[Data shown]
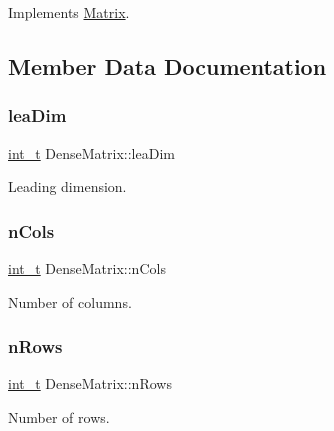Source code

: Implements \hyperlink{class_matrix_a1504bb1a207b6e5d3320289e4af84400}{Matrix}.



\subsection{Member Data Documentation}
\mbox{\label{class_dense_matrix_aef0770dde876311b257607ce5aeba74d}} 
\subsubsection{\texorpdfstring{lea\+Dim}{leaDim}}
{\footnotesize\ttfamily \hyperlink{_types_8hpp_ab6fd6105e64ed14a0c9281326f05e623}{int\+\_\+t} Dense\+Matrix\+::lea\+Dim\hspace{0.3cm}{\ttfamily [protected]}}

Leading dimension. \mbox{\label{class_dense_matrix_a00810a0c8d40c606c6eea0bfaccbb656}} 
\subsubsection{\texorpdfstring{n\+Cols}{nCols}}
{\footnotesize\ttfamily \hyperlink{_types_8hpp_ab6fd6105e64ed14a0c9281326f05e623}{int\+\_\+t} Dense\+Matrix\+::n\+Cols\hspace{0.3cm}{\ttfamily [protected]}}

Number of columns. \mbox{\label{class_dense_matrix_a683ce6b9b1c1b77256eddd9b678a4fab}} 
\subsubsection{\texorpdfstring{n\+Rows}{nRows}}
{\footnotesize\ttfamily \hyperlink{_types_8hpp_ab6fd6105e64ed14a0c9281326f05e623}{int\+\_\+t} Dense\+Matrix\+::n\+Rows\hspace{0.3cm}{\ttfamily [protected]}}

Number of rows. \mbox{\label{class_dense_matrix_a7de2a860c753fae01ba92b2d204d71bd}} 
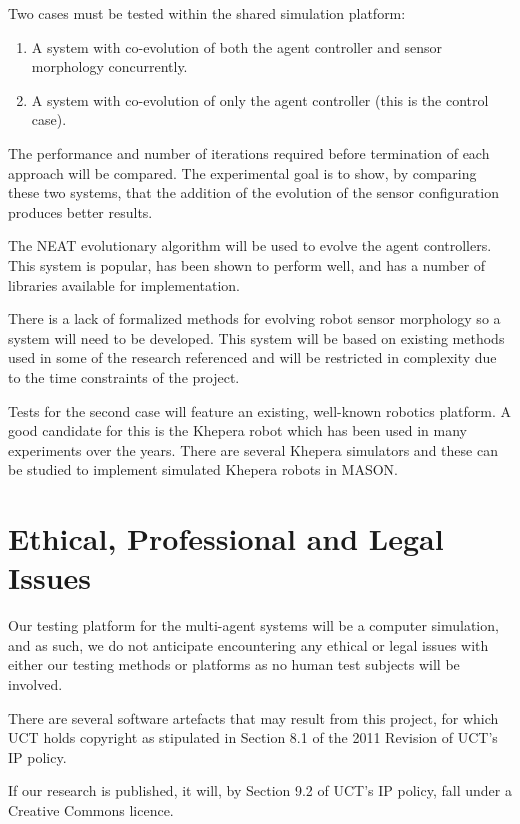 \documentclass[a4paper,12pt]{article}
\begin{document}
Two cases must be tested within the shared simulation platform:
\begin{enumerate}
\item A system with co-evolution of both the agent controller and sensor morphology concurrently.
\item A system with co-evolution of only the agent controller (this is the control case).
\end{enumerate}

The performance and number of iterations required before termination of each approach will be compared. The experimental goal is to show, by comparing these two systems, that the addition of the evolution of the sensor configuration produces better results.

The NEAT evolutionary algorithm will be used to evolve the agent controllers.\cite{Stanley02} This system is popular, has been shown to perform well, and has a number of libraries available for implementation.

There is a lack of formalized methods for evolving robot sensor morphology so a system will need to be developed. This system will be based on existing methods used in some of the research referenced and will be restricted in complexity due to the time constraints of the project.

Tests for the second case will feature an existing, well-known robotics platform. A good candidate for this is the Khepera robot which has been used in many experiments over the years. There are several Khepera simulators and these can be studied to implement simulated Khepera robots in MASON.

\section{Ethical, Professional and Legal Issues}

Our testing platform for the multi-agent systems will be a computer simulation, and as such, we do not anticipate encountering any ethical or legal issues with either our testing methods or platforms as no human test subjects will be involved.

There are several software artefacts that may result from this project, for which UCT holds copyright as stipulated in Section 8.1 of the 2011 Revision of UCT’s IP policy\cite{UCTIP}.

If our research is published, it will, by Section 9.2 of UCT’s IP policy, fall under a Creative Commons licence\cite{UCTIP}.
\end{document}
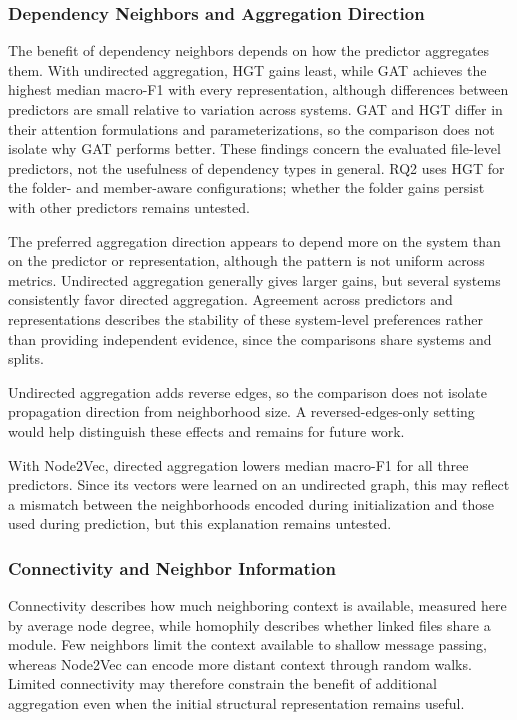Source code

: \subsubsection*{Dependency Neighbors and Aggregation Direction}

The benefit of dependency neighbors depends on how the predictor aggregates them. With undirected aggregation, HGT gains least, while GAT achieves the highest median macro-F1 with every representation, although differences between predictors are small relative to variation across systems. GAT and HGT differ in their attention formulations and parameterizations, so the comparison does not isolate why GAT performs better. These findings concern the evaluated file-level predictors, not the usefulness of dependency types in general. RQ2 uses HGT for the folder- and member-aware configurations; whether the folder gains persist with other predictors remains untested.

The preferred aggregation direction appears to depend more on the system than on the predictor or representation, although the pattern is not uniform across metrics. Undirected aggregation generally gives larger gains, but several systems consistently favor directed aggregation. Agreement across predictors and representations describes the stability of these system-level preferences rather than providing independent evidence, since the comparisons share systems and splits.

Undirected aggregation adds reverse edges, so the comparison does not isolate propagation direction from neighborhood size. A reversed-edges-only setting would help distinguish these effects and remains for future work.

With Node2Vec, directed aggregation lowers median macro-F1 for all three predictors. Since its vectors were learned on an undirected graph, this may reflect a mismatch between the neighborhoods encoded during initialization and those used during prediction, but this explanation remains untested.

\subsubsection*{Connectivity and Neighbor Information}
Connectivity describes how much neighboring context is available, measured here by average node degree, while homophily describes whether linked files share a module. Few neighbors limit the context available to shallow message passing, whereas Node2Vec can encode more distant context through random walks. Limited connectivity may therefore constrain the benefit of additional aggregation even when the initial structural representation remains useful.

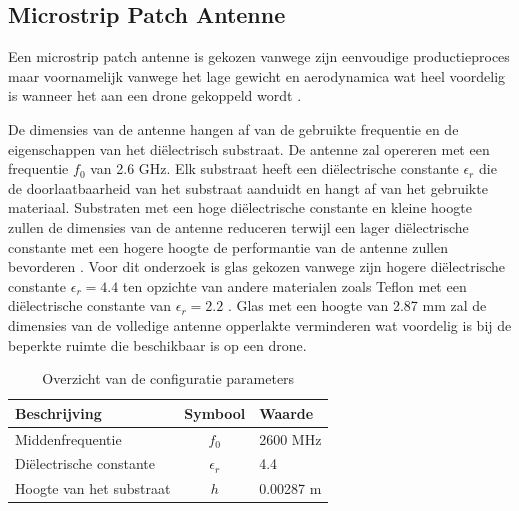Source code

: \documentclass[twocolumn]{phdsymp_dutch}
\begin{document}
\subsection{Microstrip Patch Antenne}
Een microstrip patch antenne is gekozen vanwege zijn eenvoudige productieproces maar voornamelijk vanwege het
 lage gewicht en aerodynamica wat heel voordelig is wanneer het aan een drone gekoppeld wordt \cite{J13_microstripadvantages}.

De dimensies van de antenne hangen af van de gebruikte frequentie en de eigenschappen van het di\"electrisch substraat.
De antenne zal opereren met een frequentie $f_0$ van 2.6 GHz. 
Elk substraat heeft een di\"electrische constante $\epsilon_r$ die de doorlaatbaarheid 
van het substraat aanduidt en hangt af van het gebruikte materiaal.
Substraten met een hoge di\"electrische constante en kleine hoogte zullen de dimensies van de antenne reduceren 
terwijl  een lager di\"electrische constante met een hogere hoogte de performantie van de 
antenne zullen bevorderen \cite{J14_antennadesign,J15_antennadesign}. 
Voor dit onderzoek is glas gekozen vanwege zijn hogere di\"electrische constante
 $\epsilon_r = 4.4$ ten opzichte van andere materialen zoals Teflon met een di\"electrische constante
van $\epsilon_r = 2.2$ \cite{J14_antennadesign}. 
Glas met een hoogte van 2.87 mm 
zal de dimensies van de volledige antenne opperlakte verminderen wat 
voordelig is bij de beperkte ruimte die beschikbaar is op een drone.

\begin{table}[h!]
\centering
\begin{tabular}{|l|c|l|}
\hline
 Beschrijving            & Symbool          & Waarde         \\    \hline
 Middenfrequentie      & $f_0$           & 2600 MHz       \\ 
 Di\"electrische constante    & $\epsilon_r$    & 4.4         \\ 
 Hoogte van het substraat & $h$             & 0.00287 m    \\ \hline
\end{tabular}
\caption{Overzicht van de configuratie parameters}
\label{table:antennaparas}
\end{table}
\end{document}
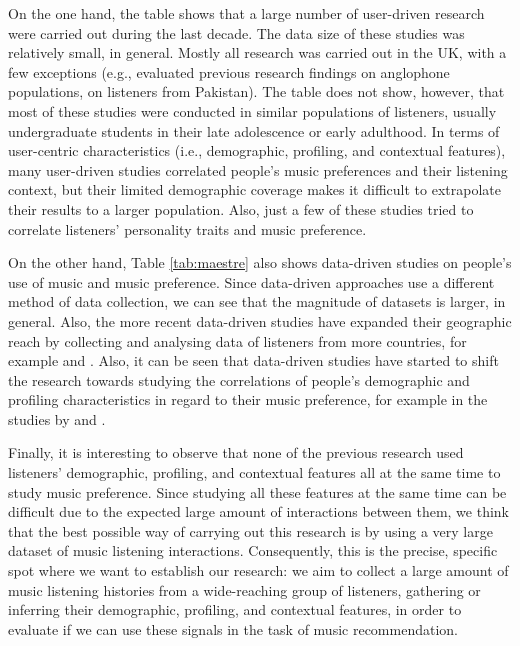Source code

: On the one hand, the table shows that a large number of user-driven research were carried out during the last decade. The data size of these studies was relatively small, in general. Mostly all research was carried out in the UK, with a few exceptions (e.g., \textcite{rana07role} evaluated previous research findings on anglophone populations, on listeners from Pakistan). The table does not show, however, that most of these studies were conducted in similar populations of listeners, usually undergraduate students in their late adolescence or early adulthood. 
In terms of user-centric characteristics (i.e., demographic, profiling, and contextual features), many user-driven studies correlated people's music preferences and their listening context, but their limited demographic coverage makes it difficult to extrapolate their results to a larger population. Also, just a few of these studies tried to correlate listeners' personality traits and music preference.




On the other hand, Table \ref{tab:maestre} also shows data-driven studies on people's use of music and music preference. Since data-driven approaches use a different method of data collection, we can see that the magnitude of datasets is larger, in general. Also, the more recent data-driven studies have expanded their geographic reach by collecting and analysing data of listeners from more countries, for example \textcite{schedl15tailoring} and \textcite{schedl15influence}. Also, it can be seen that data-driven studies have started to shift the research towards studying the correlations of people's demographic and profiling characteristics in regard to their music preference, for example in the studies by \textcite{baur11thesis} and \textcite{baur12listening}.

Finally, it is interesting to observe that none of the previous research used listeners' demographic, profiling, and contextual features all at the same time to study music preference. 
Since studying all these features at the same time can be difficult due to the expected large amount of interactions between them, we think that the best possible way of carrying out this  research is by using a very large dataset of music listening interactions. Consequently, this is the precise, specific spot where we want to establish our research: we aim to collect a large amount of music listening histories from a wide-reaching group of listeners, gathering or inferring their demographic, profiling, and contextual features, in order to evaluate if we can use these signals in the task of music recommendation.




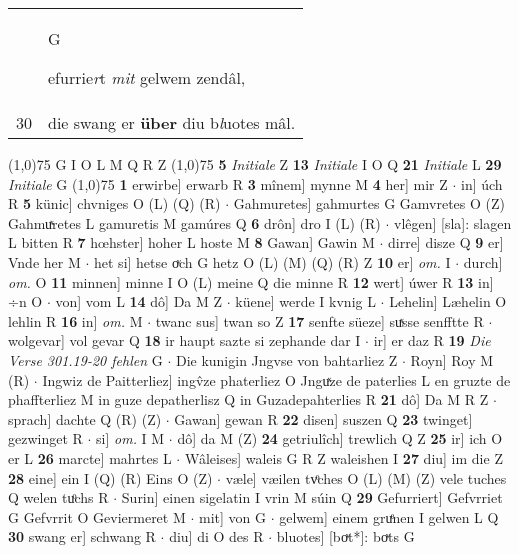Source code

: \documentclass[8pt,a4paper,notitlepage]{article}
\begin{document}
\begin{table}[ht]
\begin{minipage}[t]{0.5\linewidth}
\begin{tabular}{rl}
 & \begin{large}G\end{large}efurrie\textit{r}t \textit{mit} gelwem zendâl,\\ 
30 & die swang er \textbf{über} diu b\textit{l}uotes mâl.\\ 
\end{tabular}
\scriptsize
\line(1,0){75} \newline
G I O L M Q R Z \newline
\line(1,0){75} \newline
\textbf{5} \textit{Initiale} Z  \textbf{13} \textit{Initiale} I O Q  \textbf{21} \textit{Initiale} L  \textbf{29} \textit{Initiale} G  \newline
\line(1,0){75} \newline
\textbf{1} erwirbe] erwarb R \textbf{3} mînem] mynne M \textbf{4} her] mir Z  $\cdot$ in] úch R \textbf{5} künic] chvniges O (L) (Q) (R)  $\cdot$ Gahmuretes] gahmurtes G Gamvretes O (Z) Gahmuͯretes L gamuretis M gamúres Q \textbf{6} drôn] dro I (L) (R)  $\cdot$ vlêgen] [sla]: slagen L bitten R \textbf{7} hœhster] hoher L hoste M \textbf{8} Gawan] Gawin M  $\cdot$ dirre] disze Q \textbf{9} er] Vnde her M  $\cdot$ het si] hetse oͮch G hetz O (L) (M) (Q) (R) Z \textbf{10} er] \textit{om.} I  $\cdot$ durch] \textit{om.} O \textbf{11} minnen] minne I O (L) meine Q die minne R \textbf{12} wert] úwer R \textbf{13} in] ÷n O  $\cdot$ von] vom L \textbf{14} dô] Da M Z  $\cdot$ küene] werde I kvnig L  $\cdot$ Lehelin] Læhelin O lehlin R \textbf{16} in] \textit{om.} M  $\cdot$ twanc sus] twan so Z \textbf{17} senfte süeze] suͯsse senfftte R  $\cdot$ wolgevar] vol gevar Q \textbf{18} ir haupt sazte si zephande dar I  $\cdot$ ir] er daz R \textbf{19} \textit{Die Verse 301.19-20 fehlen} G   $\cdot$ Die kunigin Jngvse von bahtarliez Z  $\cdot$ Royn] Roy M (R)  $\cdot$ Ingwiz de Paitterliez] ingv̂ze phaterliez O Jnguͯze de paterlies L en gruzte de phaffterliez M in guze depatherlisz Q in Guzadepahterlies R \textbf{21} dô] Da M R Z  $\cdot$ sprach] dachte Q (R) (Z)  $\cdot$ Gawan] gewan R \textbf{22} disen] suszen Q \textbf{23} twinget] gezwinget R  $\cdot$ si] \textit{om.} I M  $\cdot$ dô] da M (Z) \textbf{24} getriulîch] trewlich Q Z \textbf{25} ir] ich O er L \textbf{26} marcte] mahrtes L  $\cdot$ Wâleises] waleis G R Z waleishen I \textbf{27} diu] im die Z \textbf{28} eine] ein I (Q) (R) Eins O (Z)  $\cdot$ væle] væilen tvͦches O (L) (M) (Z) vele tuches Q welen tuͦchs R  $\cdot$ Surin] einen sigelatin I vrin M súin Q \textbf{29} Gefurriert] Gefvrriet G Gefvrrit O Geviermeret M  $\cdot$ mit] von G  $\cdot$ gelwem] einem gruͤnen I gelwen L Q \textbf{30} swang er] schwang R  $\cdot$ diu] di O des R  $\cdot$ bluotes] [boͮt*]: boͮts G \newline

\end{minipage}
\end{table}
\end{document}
[/Data shown]
> **Work task**: Look above for every line with the word "voordelig" and copy it.

> **Written answer**:
 lage gewicht en aerodynamica wat heel voordelig is wanneer het aan een drone gekoppeld wordt \cite{J13_microstripadvantages}.
voordelig is bij de beperkte ruimte die beschikbaar is op een drone.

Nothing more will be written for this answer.